Items listed in a dataset
******

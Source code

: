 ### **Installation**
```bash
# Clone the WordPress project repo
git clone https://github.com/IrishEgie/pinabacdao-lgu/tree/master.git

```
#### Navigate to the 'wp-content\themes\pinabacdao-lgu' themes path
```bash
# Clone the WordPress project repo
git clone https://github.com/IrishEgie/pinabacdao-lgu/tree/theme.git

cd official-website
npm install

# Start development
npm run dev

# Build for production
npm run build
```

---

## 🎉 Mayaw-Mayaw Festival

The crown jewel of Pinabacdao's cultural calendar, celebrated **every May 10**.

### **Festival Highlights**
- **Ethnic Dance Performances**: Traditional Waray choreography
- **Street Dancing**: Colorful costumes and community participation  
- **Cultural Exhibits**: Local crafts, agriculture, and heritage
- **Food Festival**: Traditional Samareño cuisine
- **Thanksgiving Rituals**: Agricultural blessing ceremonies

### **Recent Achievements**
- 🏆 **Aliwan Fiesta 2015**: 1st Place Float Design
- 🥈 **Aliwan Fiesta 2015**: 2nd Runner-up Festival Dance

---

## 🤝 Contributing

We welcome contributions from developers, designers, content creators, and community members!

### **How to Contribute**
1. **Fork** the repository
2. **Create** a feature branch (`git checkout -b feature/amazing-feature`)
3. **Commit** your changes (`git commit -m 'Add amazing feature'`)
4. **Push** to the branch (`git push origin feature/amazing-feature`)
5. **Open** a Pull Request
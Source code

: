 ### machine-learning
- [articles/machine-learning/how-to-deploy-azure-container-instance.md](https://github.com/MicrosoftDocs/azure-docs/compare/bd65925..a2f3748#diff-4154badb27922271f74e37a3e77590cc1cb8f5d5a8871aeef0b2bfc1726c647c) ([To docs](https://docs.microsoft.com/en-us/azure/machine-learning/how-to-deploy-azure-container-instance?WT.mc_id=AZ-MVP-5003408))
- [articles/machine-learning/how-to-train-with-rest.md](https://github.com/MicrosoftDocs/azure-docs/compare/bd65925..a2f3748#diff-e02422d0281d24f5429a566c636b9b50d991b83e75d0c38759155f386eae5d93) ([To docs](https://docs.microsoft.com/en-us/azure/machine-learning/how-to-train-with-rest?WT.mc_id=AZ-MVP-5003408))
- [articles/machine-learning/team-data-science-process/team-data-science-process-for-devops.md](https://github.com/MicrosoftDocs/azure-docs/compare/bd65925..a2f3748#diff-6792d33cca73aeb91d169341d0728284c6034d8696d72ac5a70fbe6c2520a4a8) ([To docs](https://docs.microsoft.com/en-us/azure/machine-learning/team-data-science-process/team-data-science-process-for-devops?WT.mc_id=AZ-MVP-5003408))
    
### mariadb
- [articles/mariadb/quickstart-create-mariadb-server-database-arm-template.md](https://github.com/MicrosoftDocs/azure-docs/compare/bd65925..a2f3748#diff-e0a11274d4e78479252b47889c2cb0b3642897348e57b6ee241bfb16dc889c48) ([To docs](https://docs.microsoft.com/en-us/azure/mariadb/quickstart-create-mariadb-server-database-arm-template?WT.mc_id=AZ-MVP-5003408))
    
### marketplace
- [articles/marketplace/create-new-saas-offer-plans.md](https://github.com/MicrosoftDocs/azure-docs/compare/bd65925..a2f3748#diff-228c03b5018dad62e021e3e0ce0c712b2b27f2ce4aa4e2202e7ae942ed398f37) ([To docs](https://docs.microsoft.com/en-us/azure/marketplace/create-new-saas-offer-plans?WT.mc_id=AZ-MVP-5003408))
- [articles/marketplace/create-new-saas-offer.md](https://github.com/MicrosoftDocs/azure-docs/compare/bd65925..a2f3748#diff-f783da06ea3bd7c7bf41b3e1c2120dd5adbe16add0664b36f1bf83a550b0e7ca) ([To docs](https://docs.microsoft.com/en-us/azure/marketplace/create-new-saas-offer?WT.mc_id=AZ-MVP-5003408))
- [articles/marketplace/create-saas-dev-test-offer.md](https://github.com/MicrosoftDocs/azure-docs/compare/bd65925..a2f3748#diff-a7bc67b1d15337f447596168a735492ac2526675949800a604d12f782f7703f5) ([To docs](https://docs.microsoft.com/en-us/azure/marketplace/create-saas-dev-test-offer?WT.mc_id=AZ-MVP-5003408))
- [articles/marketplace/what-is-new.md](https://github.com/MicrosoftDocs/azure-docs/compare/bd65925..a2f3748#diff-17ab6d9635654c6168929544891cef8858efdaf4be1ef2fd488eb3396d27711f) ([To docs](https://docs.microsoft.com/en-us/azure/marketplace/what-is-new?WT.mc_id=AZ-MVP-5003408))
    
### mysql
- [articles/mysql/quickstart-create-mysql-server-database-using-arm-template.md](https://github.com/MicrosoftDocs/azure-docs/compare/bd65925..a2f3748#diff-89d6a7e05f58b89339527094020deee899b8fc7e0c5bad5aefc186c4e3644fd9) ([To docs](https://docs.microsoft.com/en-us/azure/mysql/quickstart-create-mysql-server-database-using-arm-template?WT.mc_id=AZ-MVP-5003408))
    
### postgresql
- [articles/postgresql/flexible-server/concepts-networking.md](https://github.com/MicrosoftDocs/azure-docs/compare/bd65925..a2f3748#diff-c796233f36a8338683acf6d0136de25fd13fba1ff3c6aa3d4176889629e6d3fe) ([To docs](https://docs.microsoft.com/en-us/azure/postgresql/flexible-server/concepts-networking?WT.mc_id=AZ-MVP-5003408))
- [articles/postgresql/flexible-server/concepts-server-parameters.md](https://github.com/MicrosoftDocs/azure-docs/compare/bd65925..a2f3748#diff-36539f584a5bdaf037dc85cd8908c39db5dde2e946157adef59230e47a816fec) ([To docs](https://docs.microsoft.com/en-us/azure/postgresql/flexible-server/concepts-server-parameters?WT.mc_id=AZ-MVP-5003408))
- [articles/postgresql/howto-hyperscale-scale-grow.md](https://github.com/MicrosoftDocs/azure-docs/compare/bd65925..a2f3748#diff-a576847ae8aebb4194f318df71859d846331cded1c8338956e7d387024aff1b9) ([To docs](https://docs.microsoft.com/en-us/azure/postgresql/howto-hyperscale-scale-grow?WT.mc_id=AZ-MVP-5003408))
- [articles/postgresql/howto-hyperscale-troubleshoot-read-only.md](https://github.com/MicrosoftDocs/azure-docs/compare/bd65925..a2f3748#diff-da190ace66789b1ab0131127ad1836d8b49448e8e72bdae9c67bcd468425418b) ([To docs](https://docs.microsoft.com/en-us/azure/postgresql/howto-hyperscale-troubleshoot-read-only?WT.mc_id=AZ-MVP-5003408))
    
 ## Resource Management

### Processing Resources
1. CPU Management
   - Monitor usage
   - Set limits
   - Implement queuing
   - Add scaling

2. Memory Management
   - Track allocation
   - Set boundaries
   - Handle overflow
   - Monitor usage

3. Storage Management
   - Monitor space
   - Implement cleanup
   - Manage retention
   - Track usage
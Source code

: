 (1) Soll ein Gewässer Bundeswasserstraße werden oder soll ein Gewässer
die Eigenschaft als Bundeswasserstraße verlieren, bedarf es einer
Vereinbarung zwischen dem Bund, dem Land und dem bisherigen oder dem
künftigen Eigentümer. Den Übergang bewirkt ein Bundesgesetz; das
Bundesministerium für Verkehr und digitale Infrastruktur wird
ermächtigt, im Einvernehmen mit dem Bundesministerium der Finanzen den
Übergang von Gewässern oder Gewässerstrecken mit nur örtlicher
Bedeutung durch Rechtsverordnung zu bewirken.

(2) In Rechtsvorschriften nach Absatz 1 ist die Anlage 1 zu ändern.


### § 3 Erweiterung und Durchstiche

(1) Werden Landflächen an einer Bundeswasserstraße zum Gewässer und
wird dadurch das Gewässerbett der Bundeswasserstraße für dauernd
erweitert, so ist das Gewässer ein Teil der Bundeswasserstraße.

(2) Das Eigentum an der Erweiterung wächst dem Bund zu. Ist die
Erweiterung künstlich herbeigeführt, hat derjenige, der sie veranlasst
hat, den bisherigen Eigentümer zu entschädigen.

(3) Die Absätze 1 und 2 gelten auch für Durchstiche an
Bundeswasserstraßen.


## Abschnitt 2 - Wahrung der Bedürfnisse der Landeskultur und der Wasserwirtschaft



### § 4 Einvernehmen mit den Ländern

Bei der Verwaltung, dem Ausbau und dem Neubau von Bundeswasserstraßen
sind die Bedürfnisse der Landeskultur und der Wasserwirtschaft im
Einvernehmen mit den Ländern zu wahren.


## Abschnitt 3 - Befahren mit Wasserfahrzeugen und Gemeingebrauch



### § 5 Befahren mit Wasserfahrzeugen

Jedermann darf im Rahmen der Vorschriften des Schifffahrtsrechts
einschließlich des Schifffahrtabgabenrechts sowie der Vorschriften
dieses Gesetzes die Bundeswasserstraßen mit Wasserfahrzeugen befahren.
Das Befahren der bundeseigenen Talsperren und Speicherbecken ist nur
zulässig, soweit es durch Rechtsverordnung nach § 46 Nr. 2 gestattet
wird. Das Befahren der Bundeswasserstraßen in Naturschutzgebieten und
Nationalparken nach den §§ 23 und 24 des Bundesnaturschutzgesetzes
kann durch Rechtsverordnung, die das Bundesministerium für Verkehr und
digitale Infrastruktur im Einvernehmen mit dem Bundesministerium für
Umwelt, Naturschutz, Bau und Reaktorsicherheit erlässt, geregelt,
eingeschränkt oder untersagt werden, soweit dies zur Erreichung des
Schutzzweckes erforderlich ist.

******

— Task requirements —
Report each line of the entries where the word "community" occurs.

— Answer to this problem —
- **Street Dancing**: Colorful costumes and community participation  
We welcome contributions from developers, designers, content creators, and community members!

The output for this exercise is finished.